New IBEC research shows that 8,259 new jobs were announced in the past six months, with over 2,100 jobs announced in September, an annual increase of 31 per cent. Private sector employment has jumped by 1.8 per cent over the past year.
IBEC has stressed the crucial need for Budget 2014 to support the progress made by not increasing excise, VAT, or PRSI. IBEC Head of Policy and Chief Economist Fergal O’Brien said: “The jobs recovery has been better than most expected, but unemployment remains at crisis level. Any excise, VAT, or PRSI increase will directly hit the number of new jobs next year. We simply cannot afford to take more money out of the domestic economy.”
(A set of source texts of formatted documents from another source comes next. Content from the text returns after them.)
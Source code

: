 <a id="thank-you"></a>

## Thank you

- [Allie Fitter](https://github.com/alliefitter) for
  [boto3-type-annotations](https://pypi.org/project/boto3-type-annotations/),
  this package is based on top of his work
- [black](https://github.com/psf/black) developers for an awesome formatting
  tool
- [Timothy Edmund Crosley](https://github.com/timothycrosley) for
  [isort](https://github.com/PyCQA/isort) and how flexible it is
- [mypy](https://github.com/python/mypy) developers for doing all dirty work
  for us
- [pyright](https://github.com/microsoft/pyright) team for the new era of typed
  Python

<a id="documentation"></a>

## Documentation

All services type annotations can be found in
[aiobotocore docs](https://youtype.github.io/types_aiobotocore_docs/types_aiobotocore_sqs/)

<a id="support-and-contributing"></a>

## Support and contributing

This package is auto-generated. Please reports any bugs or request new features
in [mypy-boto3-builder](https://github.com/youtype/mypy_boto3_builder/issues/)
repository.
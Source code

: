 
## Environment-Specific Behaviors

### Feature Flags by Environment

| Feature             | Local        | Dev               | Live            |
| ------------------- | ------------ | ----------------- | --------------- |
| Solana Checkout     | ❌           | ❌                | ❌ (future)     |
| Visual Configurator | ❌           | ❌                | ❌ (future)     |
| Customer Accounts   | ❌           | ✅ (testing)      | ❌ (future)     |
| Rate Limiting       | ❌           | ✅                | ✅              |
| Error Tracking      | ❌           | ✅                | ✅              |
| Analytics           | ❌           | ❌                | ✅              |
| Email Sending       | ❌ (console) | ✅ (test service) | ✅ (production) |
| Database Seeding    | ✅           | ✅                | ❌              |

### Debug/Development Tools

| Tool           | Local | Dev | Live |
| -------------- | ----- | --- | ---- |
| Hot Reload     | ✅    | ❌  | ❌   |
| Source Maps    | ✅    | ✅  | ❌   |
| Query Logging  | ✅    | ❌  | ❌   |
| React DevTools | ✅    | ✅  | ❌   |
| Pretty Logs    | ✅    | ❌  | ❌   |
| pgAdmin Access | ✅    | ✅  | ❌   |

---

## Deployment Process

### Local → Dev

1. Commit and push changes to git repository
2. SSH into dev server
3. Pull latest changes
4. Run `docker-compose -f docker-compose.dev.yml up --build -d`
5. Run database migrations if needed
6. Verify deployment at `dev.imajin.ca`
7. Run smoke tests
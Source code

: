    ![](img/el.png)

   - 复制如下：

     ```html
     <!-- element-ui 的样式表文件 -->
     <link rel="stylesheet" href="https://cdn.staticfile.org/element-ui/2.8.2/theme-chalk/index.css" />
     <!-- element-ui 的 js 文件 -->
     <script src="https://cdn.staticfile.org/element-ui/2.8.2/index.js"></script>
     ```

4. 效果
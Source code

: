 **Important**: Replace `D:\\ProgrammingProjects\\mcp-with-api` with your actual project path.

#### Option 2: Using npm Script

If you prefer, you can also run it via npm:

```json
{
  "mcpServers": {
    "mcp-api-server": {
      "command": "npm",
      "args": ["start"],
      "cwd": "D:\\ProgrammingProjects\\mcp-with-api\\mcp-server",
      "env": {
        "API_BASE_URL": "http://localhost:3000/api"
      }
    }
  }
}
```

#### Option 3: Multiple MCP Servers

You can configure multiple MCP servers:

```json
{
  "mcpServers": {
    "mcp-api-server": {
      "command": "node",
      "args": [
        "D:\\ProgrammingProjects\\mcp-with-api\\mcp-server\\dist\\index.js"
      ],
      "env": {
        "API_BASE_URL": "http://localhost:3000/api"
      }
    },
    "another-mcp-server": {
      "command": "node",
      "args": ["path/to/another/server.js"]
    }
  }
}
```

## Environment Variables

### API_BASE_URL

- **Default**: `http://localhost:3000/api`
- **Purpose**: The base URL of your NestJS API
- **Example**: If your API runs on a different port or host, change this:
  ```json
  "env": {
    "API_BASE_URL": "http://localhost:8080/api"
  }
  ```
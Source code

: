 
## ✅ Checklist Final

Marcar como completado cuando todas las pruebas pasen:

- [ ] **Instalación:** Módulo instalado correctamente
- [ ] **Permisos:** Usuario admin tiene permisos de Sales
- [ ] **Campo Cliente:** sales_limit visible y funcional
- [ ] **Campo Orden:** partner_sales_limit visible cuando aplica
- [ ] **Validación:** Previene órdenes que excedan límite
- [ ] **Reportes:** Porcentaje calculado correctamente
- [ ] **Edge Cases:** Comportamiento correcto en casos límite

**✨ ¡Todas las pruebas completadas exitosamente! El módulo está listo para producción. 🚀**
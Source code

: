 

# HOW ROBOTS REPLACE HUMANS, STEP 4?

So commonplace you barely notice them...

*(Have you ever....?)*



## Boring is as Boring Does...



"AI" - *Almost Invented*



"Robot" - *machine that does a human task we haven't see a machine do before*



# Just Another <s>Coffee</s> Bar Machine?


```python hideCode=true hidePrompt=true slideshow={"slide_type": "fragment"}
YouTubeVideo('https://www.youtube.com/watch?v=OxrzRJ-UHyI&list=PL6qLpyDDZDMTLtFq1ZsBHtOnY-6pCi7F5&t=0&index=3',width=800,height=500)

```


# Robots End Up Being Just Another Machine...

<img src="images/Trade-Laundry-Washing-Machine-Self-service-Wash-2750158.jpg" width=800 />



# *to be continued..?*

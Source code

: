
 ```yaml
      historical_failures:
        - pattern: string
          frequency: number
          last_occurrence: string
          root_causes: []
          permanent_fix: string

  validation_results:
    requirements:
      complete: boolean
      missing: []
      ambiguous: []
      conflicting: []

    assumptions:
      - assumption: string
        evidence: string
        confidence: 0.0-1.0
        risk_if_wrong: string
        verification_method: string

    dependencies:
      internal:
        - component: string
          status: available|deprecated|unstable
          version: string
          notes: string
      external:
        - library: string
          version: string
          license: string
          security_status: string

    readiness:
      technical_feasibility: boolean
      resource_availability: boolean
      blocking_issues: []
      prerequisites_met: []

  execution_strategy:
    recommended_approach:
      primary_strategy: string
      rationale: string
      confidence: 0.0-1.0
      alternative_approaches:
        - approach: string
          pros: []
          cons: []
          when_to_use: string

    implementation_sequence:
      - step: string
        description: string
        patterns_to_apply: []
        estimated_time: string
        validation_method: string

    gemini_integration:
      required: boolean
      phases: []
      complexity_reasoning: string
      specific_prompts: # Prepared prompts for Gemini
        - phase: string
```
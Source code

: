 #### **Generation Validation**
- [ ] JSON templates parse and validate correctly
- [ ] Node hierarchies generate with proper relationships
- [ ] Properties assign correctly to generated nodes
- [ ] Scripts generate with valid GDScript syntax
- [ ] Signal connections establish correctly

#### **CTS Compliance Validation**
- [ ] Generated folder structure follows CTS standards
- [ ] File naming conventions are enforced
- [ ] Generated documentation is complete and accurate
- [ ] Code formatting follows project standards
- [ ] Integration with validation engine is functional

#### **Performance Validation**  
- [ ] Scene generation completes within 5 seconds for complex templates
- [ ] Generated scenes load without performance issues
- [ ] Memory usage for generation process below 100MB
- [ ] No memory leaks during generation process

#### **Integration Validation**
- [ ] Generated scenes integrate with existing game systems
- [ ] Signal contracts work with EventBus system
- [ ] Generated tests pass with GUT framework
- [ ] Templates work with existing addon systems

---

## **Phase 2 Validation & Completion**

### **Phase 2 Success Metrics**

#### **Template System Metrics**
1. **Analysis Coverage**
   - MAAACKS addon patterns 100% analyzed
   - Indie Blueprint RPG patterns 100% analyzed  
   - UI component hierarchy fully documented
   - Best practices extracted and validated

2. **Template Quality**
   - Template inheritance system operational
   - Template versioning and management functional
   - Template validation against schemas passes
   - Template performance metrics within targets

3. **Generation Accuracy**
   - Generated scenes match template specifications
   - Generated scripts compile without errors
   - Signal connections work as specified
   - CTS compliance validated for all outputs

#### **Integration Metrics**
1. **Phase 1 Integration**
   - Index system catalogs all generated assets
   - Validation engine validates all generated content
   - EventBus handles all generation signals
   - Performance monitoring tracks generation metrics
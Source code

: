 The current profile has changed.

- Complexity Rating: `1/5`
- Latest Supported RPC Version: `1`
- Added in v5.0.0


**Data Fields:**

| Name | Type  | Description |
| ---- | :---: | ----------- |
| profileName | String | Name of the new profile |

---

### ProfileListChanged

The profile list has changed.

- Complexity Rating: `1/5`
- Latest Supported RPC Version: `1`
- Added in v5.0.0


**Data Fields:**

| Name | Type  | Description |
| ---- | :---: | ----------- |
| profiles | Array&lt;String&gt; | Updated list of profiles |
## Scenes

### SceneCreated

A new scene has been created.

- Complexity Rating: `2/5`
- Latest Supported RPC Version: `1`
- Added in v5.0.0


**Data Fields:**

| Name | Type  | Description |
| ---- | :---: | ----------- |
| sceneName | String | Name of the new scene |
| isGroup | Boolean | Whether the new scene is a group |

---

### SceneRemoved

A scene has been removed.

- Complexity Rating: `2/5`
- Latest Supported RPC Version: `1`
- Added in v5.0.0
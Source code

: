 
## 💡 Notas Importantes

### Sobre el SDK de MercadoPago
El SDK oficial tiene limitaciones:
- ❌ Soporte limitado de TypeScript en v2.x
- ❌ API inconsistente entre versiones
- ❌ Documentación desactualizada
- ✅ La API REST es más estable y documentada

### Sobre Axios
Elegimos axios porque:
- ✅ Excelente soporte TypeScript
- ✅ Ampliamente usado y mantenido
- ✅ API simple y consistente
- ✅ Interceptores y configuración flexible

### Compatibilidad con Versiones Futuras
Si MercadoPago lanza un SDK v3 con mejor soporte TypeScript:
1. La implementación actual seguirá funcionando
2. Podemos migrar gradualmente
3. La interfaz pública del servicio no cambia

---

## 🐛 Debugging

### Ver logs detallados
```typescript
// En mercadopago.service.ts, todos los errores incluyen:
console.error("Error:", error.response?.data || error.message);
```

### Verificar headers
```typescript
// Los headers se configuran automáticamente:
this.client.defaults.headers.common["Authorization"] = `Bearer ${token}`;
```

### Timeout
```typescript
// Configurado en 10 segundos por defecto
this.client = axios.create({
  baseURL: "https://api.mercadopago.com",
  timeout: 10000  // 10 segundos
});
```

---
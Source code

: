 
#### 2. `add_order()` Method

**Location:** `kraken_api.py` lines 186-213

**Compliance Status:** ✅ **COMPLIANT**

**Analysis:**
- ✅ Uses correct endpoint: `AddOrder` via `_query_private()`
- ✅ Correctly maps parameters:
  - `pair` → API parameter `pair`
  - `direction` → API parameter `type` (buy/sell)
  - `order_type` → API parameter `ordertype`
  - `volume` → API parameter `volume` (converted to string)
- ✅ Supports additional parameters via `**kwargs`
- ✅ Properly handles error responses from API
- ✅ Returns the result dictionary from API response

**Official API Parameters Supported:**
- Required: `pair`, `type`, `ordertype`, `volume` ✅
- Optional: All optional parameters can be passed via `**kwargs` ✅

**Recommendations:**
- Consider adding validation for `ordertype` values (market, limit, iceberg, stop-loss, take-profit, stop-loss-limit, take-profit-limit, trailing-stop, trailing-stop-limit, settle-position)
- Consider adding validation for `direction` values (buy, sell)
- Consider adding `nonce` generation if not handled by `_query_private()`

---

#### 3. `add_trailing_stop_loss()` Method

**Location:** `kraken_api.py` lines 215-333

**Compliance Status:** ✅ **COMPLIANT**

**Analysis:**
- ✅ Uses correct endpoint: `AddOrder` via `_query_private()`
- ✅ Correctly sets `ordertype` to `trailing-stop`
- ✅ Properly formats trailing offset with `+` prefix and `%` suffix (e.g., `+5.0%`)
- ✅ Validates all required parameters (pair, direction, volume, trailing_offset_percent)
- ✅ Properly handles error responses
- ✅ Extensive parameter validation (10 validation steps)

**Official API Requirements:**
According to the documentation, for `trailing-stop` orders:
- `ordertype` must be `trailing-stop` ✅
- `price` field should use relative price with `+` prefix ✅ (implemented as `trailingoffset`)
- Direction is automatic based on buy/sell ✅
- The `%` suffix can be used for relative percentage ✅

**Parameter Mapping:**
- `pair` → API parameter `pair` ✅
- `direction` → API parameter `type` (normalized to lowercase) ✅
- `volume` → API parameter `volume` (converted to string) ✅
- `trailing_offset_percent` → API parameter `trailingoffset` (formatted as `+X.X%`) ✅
“Irish excise rates are already among the highest in Europe. Any increase would cost jobs, further squeeze struggling consumers and potentially reignite cross-border shopping. The Irish exchequer gains nothing if trade is simply pushed north of the boarder.”
“There is increasing evidence that further tax increases are likely to result in less revenue for the state, not more. Last year’s significant excise increase has not delivered the anticipated return. Government has said the budget will be pro-growth and pro-jobs, but increasing indirect taxes like excise would damage employment in the drinks and hospitality sectors.”
“The reduced VAT level for the hospitality sector and the introduction of a lower employer PRSI rate for low wage workers has worked. It has helped keep many businesses afloat and helped others to expand. A reversal of the 9% VAT rate to 13.5% would cost 10,000 jobs in the economy and undo much of the employment recovery seen in that sector over the past year.”
The IBEC Jobs Report analyses the various national employment statistics, data from IBEC surveys and job announcements to provide an overview of employment trends in the economy. The report says:
The manufacturing sector has provided 33% of all jobs announced. IT has been the most frequent announcer of jobs, with 15 job announcements totaling 1,420 positions (30% of total).
Numbers in long-term unemployment fell 12.3% on an annual basis, but remain unacceptably high at nearly 60% of total unemployment.
The fastest growing sectors were the agriculture, forestry and fishing (+18.6%) and the accommodation and food service activities (+8.0%) sectors.
Numbers on the Live Register have fallen for fourteen consecutive months since June 2012 with 17,000 people coming off the Live Register.